Borges was born in Itapejara d'Oeste, Paraná, Brazil.

== Football career ==

=== Youth career ===

Borges began his football career in 2014 with the youth academy of Corinthians, playing at under-14 level. In 2015, he joined Brasilis, where he played in the under-15 category.

In 2016, Borges played for FC Cascavel at under-17 level, making 11 appearances and scoring four goals. In 2017, he joined Sport Club Campo Mourão, where he made five appearances and scored three goals for the under-18 team.

=== Senior career ===

In 2018, Borges progressed to Campo Mourão's under-20 squad and was included in the club's senior structure. Available football databases do not record an official senior appearance for him.

== Social activism ==

=== COVID-19 pandemic ===

During the COVID-19 pandemic, Borges participated in social mobilizations in Fazenda Rio Grande and the Curitiba metropolitan area. In 2021, he was associated with demonstrations calling for expanded vaccination, emergency financial assistance and measures addressing the social and economic effects of the pandemic.

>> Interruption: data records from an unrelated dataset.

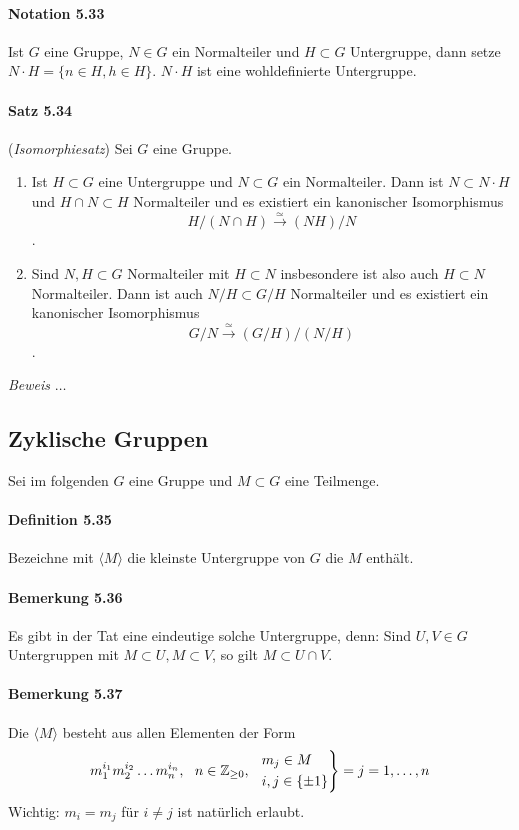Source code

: \documentclass{scrartcl}
\begin{document}
\paragraph{Notation 5.33} Ist $G$ eine Gruppe, $N \in G$ ein Normalteiler und $H
\subset G$ Untergruppe, dann setze $N \cdot H = \{n \in H, h \in H\}$. $N \cdot
H$ ist eine wohldefinierte Untergruppe.

\paragraph{Satz 5.34} (\textit{Isomorphiesatz}) Sei $G$ eine Gruppe.
\begin{enumerate}
\item Ist $H \subset G$ eine Untergruppe und $N \subset G$ ein Normalteiler.
  Dann ist $N \subset N \cdot H$ und $H \cap N \subset H$ Normalteiler und es
  existiert ein kanonischer Isomorphismus
  \[
    H/(N \cap H) \overset{\simeq}{\to} (NH)/N
  \]
  .
\item Sind $N, H \subset G$ Normalteiler mit $H \subset N$ insbesondere ist also
  auch $H \subset N$ Normalteiler. Dann ist auch $N/H \subset G/H$ Normalteiler
  und es existiert ein kanonischer Isomorphismus
  \[
    G/N \overset{\simeq}{\to}(G/H)/(N/H)
  \]
  .
\end{enumerate}
\textit{Beweis} $\dots$

\subsection{Zyklische Gruppen}
\label{subsec:zyklischegruppen}

Sei im folgenden $G$ eine Gruppe und $M \subset G$ eine Teilmenge.

\paragraph{Definition 5.35}
Bezeichne mit $\langle M \rangle$ die kleinste Untergruppe von $G$ die $M$
enthält.

\paragraph{Bemerkung 5.36}
Es gibt in der Tat eine eindeutige solche Untergruppe, denn: Sind $U,V \in G$
Untergruppen mit $M \subset U, M \subset V$,  so gilt $M \subset U \cap V$.

\paragraph{Bemerkung 5.37}
Die $\langle M \rangle$ besteht aus allen Elementen der Form
\[
  m_1^{i_1}m_2^{i_2} \dots m_n^{i_n} ,~~ n \in \mathbb{Z}_{\geq
    0},~~
  \begin{rcases}
    m_j \in M \\
    i,j \in \{\pm 1\}
  \end{rcases} = j = 1, \dots, n
\]
Wichtig: $m_i = m_j$ für $i \neq j$ ist natürlich erlaubt.
\end{document}
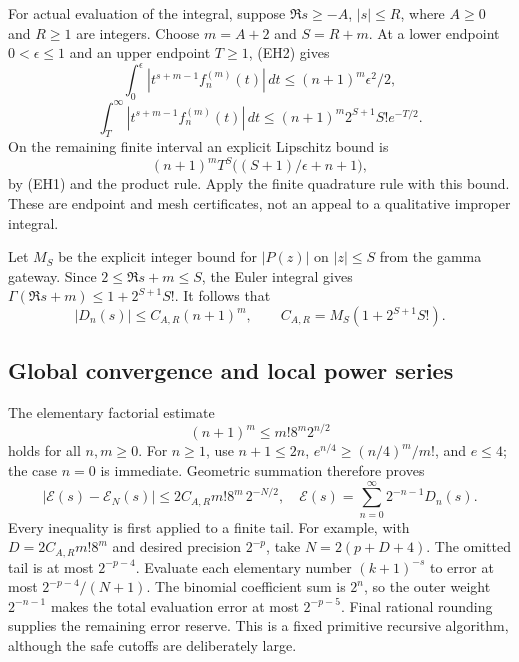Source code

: For actual evaluation of the integral, suppose
$\Re s\ge-A$, $|s|\le R$, where $A\ge0$ and $R\ge1$ are integers.
Choose $m=A+2$ and $S=R+m$.  At a lower endpoint $0<\epsilon\le1$
and an upper endpoint $T\ge1$, (EH2) gives
\[
 \int_0^\epsilon|t^{s+m-1}f_n^{(m)}(t)|\,dt
       \le(n+1)^m\epsilon^2/2,
\]
\[
 \int_T^\infty|t^{s+m-1}f_n^{(m)}(t)|\,dt
       \le(n+1)^m2^{S+1}S!e^{-T/2}.                 \tag{EH3}
\]
On the remaining finite interval an explicit Lipschitz bound is
\[
 (n+1)^mT^S\bigl((S+1)/\epsilon+n+1\bigr),
\]
by (EH1) and the product rule.  Apply the finite quadrature rule with
this bound.  These are endpoint and mesh certificates, not an appeal
to a qualitative improper integral.

Let $M_S$ be the explicit integer bound for $|P(z)|$ on $|z|\le S$
from the gamma gateway.  Since $2\le\Re s+m\le S$, the Euler
integral gives $\Gamma(\Re s+m)\le1+2^{S+1}S!$.  It follows that
\begin{equation}
 |D_n(s)|\le C_{A,R}(n+1)^m,
 \qquad C_{A,R}=M_S(1+2^{S+1}S!).
 \label{eq:hasse-polynomial-bound}
\end{equation}

\subsection{Global convergence and local power series}

The elementary factorial estimate
\[
 (n+1)^m\le m!8^m2^{n/2}
\]
holds for all $n,m\ge0$.  For $n\ge1$, use $n+1\le2n$,
$e^{n/4}\ge(n/4)^m/m!$, and $e\le4$; the case $n=0$ is immediate.
Geometric summation therefore proves
\begin{equation}
 \boxed{\displaystyle
 |\mathcal{E}(s)-\mathcal{E}_N(s)|\le 2C_{A,R}m!8^m\,2^{-N/2},
 \quad \mathcal{E}(s)=\sum_{n=0}^{\infty}2^{-n-1}D_n(s).}
 \label{eq:hasse-tail}
\end{equation}
Every inequality is first applied to a finite tail.  For example,
with $D=2C_{A,R}m!8^m$ and desired precision $2^{-p}$, take
$N=2(p+D+4)$.  The omitted tail is at most $2^{-p-4}$.
Evaluate each elementary number $(k+1)^{-s}$ to error at most
$2^{-p-4}/(N+1)$.  The binomial coefficient sum is $2^n$, so the
outer weight $2^{-n-1}$ makes the total evaluation error at most
$2^{-p-5}$.  Final rational rounding supplies the remaining error
reserve.  This is a fixed primitive recursive algorithm, although the
safe cutoffs are deliberately large.

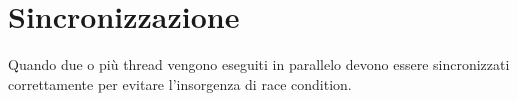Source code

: \chapter{Sincronizzazione}

Quando due o più thread vengono eseguiti in parallelo devono essere sincronizzati correttamente per evitare l'insorgenza di race condition.






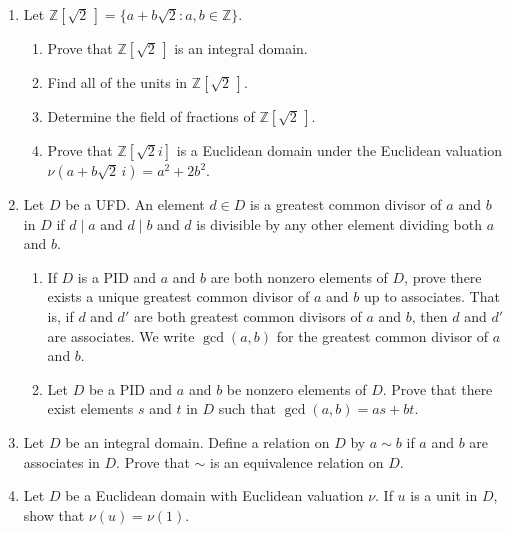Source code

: {\begin{enumerate}
 
 
 
\item
Let ${\mathbb Z}[ \sqrt{2}\, ] = \{ a + b \sqrt{2} : a, b \in {\mathbb Z} \}$. 
\begin{enumerate}

 \item
Prove that ${\mathbb Z}[ \sqrt{2}\, ]$ is an integral domain. 

 \item
Find all of the units in ${\mathbb Z}[\sqrt{2}\, ]$. 

 \item
Determine the field of fractions of ${\mathbb Z}[ \sqrt{2}\, ]$. 
 
 \item
Prove that  ${\mathbb Z}[ \sqrt{2} i ]$ is a Euclidean domain under the
Euclidean valuation $\nu( a + b \sqrt{2}\, i) = a^2 + 2b^2$. 
 
\end{enumerate}


\item
Let $D$ be a UFD. An element $d \in D$ is a {\bfi greatest common
divisor of} $a$
{\bfi and} $b$ {\bfi in} $D$ if $d \mid a$ and $d \mid b$ and $d$ is
divisible by any other element dividing both $a$ and $b$.  
\begin{enumerate}

 \item
If $D$ is a PID and $a$ and $b$ are both nonzero elements of $D$,
prove there exists a unique greatest common divisor of $a$ and $b$ up to associates. That is, if $d$ and $d'$ are both greatest common divisors of $a$ and $b$, then $d$ and $d'$ are associates.  We write $\gcd( a, b)$ for the greatest common divisor of $a$ and $b$. 


 \item
Let $D$ be a PID and $a$ and $b$ be nonzero elements of $D$. Prove
that there exist elements $s$ and $t$ in $D$ such that $\gcd(a, b) =
as + bt$.

\end{enumerate}


\item
Let $D$ be an integral domain. Define a relation on $D$ by $a \sim b$
if $a$ and $b$ are associates in $D$.  Prove that $\sim$ is an
equivalence relation on $D$.  


\item
Let $D$ be a Euclidean domain with Euclidean valuation $\nu$.  If $u$
is a unit in $D$, show that $\nu(u) = \nu(1)$.



\end{enumerate}}
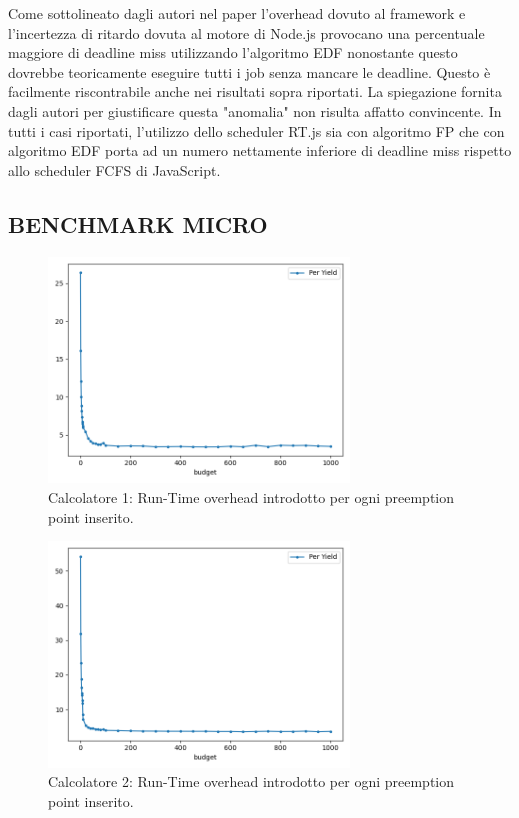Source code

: \documentclass[conference]{IEEEtran}
\begin{document}
    \newline
    Come sottolineato dagli autori nel paper l'overhead dovuto al framework e l'incertezza di ritardo dovuta al motore di Node.js provocano una percentuale maggiore di deadline miss utilizzando l'algoritmo EDF nonostante questo dovrebbe teoricamente eseguire tutti i job senza mancare le deadline. Questo è facilmente riscontrabile anche nei risultati sopra riportati. La spiegazione fornita dagli autori per giustificare questa "anomalia" non risulta affatto convincente.
    \newline
    In tutti i casi riportati, l'utilizzo dello scheduler RT.js sia con algoritmo FP che con algoritmo EDF porta ad un numero nettamente inferiore di deadline miss rispetto allo scheduler FCFS di JavaScript.
    \subsection{BENCHMARK MICRO}
    \begin{figure}[hbt!]
    \includegraphics[width=8cm]{micro_1.1.png}
    \centering
    \caption{Calcolatore 1: Run-Time overhead introdotto per ogni preemption point inserito.}
    \end{figure}
    \begin{figure}[hbt!]
    \includegraphics[width=8cm]{micro_2.1.png}
    \centering
    \caption{Calcolatore 2: Run-Time overhead introdotto per ogni preemption point inserito.}
    \end{figure}
\end{document}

In May 2021, Borges participated in a demonstration outside Fazenda Rio Grande City Hall in which more than 280 crosses were placed in memory of people who had died from COVID-19. The demonstration was reported by regional media as part of broader protests concerning the pandemic in Paraná.

== Political career ==

=== 2020 municipal election ===

In the 2020 municipal election, Borges was a candidate for the Fazenda Rio Grande City Council representing the Workers' Party (PT), under the ballot name "Brayan Borges".

=== 2024 vice-mayoral election ===

In the 2024 municipal election, Borges was the Green Party (PV) candidate for vice-mayor of Fazenda Rio Grande. He ran as the running mate of Workers' Party mayoral candidate Deborah Zanchi.

The election was held on 6 October 2024. The Zanchi–Borges ticket received 2,521 votes, or 4.31% of the valid votes, and finished third among four mayoral tickets.

Borges has also been mentioned in local reporting concerning political and electoral disputes in Paraná.